Saturday, July 15, 2006

River

Went to the river.

The dog swam.

And made funny faces.

Friday, July 14, 2006

Eddy and Pumkins and Apples

Music stuffs.

I had no idea how it worked until today! As they say here, me kara uroko (目から鱗) or it's like having the scales fall from your eyes.

Okay, last week I got a mail on my cell phone that Iron Maiden was coming to Japan. It was set. I was like, cool. I checked their homepage. Nothing there for Japan. Hmm. Then in a flurry of mails back and forth I finally figured it out. Or more correctly, was told in a round about way.

The promoter has booked three dates: October 25th in Tokyo (Budokan), 26th in Hiroshima, and the 30th in Osaka. That's it, three dates in the middle of the friggin week! Oh, I bitched and I moaned but then my friend told me not to worry. What they do is see if these sell and how fast. If they can sell out a show in the middle of the week in Tokyo (where obviously people from far away can't easily come) then they KNOW they could also sell couple of weekend dates for all the distant folk like me. But we don't KNOW if they'll sell all those tickets or not. So either buy the Wednesday ticket and take a day off work or pray they announce more dates before long.
I'm thinking, it's Iron Maiden. It's Japan, full of Japanese who LOVE heavy metal right? They are most assuredly selling out those three dates. Well, I'm banking on it.

Also. Smashing Pumpkins is back together and recording!! (breathe..breathe...breathe...)

And finally this coming Tuesday is Coldplay. Yep, take the kid out of school early and head on up to Tokyo. My husband will already be there for a meeting earlier that day so if I don't get horribly lost then we'll meet up with him and get to see the show. I'm so excited. I'm sorry but much more excited than I was for Whitesnake last month. Sorry Tommy!

It's beginning to thunder and lightening...turning off the 'puter. No pics. Sniff.

Wednesday, July 12, 2006

A Shock and then a Shock

Yesterday was sankanbi at J's school, a kind of open house for the mothers. So I went and stood for an hour in the back of the class sweating like a half dozen pigs (yes, no airconditioners in Japanese schools). Japanese women do not sweat, btw. They don't. Oh, they complain of the heat but they look radiant! Me? The hair that is not glued to my forehead is stringy and frizzy from the humidity. My shirt is soaked through and all my friends are trying not to stand too close to me.

Yes, angles, and parallelagrams (which you notice I can't even spell in English) and oh look, J forgot his triangles (sigh). After the class us mothers have to go clean the toilets. Oh yea. The kids' toilets. Most of the mothers deftly duck out and attend to the window duty. Which is fine. I'm the PTA mom this year so I figure it is my cross to bear. I bear it well. Then we sit in the heat at our child's desk and listen to the teacher talk for another hour.

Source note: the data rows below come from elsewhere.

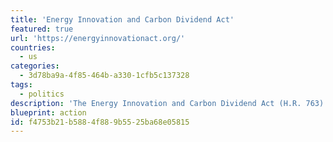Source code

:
 ```yaml
---
title: 'Energy Innovation and Carbon Dividend Act'
featured: true
url: 'https://energyinnovationact.org/'
countries:
  - us
categories:
  - 3d78ba9a-4f85-464b-a330-1cfb5c137328
tags:
  - politics
description: 'The Energy Innovation and Carbon Dividend Act (H.R. 763) will drive down America''s carbon pollution and bring climate change under control, while unleashing American technology innovation and ingenuity. This policy was also introduced in the Senate in 2018 as S. 3791.'
blueprint: action
id: f4753b21-b588-4f88-9b55-25ba68e05815
---
```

I couldn't help noticing all the papers hanging out of J's desk, funny...what is that bag tied to the side also stuffed with junk? Quietly, carefully I pick through it all while feigning interest in the teacher's lecture on summer vacation homework. I swear I am inches away from crying. I can't actually clean anything because lo and behold the drawers are actually stuck! Stuck from the crap he has crammed in there. Teacher finishes and says they have a video of camp and we'll view that down the hall. I quickly pry open the drawers and am in shock, oh those tears are close now. All the other mothers are nodding at me with big sad eyes...poor Terrie. I don't think I just begin pulling out everything that is not a school book and filling bags. The mothers discreetly start handing me bags. I fill three and my giant purse. I sniff as I shuffle off down the hall to watch the video.

When I get home I clean off the kitchen table and unload everything. Then I cry! There are notes from school, old tests, used milk cartons (for experiments I'm told later), pieces of metal and wood (for building things I hear), library books due last year, a gazillion erasers and pencils and ta dah! the triangles that he couldn't find for his lesson.

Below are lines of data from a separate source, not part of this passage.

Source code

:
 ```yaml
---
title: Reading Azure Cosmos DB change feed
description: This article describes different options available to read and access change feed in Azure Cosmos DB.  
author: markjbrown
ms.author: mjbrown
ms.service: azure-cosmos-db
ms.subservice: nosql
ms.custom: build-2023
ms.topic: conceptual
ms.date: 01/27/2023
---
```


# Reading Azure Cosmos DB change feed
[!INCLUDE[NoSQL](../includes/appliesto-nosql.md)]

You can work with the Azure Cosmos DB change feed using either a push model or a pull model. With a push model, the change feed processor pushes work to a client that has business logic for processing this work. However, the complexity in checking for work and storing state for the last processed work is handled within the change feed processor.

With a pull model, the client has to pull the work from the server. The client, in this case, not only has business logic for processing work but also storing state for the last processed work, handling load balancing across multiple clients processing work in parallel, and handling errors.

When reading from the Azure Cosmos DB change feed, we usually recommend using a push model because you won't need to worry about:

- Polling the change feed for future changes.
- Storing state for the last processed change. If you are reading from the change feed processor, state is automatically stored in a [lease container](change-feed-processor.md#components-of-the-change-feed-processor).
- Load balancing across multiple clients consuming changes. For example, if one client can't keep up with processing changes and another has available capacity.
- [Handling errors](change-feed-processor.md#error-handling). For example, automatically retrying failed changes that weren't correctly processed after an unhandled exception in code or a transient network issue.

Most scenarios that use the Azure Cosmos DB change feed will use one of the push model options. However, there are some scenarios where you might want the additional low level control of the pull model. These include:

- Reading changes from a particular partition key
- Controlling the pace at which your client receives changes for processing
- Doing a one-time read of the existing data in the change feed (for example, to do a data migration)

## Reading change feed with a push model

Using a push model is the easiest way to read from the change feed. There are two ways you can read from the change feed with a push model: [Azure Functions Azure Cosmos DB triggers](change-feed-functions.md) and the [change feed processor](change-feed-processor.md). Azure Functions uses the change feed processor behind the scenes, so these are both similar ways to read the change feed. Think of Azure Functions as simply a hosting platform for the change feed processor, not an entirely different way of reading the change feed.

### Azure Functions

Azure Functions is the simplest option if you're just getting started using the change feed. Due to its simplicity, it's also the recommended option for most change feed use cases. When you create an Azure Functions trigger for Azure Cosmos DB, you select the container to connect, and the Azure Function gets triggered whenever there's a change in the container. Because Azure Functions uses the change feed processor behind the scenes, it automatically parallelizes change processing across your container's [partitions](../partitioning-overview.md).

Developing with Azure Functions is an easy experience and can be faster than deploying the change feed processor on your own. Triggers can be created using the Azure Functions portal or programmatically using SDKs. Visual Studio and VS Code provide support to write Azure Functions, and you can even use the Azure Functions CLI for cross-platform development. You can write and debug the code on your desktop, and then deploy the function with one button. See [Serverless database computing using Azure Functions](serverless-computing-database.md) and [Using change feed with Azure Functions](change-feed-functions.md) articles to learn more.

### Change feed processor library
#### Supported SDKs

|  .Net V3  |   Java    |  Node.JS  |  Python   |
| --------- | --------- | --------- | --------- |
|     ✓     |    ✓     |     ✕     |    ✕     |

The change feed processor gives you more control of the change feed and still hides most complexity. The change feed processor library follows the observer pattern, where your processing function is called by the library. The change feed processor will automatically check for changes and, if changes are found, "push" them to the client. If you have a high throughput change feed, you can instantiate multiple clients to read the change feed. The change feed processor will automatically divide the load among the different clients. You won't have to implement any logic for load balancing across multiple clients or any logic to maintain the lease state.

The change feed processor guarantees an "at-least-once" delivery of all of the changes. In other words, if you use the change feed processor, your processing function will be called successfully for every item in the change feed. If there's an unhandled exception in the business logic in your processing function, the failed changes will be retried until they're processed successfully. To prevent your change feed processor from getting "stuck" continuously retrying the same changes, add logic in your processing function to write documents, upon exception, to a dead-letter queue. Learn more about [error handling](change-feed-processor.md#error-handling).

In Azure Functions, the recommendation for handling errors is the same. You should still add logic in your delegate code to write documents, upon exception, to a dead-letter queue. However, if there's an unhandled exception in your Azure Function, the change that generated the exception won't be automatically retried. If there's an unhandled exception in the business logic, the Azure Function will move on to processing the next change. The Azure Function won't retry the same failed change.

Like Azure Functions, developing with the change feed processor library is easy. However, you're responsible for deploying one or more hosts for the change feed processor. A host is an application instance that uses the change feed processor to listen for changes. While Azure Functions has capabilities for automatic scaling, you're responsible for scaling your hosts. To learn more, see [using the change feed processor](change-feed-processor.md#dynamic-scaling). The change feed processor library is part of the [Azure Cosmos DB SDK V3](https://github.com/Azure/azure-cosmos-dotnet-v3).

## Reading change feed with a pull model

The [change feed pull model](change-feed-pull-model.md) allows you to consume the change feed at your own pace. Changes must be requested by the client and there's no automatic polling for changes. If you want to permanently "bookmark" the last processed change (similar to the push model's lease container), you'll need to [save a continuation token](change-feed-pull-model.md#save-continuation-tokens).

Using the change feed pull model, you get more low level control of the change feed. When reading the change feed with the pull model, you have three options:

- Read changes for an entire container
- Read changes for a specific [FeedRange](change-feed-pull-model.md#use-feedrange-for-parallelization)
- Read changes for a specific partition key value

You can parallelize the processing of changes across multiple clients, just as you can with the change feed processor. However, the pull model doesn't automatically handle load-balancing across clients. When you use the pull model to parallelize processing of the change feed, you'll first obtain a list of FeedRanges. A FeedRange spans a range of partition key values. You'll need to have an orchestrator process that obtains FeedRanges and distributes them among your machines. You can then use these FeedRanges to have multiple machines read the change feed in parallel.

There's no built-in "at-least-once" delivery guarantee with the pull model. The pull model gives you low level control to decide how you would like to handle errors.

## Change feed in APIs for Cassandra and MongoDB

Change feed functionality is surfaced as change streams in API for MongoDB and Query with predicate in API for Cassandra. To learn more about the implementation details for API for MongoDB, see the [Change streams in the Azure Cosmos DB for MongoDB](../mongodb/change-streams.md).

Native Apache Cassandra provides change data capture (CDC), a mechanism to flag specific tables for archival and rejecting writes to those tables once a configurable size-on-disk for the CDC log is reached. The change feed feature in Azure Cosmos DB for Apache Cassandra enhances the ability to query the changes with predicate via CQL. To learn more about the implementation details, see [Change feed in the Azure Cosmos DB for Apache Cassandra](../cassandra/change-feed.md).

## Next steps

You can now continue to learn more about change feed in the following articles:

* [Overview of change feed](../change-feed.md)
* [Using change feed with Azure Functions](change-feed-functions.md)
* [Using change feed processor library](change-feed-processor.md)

All in all I didn't blow up too bad. I think J was more frightened I would. Maybe he felt for my embarrassment. At least I hope so. Then...just when I'm convinced... my gosh this child is going to turn into one of those garbage people who can't throw anything away...what am I to do!? I come across a book he was given that day. It seems he won an award for a science project he did last summer. He was like one out of ten in the entire prefecture to get the award and his name on the back of these study books all the children get for summer.

The experiment awarded was an ant farm but raised in that blue gel stuff. It was interesting and fun and we made lots of neat observations like how they buried all their dead in one tunnel and how when things got really busy and nervous there were two big ants that would guard this little baby ant. In the end we committed what is in effect ant genocide. The gel began to break down and it just got too sticky. Then there was the outbreak of the pink mould. It was quite a horror show after we had really gotten to know and love the little guys. This year will not involve living things I'm sure. Here's the certificate.

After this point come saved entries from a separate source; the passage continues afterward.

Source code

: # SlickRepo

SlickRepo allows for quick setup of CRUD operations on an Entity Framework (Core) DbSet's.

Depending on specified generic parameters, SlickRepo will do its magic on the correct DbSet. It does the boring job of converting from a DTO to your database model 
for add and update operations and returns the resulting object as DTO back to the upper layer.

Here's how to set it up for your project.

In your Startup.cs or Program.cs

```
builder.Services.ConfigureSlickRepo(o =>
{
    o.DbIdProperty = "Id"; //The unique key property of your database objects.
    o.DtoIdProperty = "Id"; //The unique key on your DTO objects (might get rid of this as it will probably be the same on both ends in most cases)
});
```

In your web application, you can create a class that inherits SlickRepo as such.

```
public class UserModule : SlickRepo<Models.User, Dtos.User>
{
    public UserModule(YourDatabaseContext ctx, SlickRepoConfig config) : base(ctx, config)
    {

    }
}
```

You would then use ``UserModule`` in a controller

So...yea, yesterday was quite a day.

Sunday, July 09, 2006

Izakaya 居酒屋

One of my favorite institutions in Japan is the izakaya. It's kinda a bar, it's kinda a family restaraunt. Which means, it's a bar you can take your family too. You usually remove your shoes and sit on a tatami mat at a low table. The lighting is dark and the mood is lively.

For the past few months Saturday night has been our izakaya night. For awhile there we went to all the fancy ones. Yea, those were great and crowded and they served all sorts of virgin cocktails for the kids but now that I want to go back to the states this winter we are on a real budget (more or less...I mean it still would be cheaper to eat in. I consider our eat outs a morale booster, a sort of 'we made it through that week, let's celebrate!'



When the beer first came out it was entirely frosted over. Unfortunately, the first few pictures didn't come out so it just looks like a normal beer.

Cheese spring rolls and fried octopus in radish and ponzu sauce. Yum!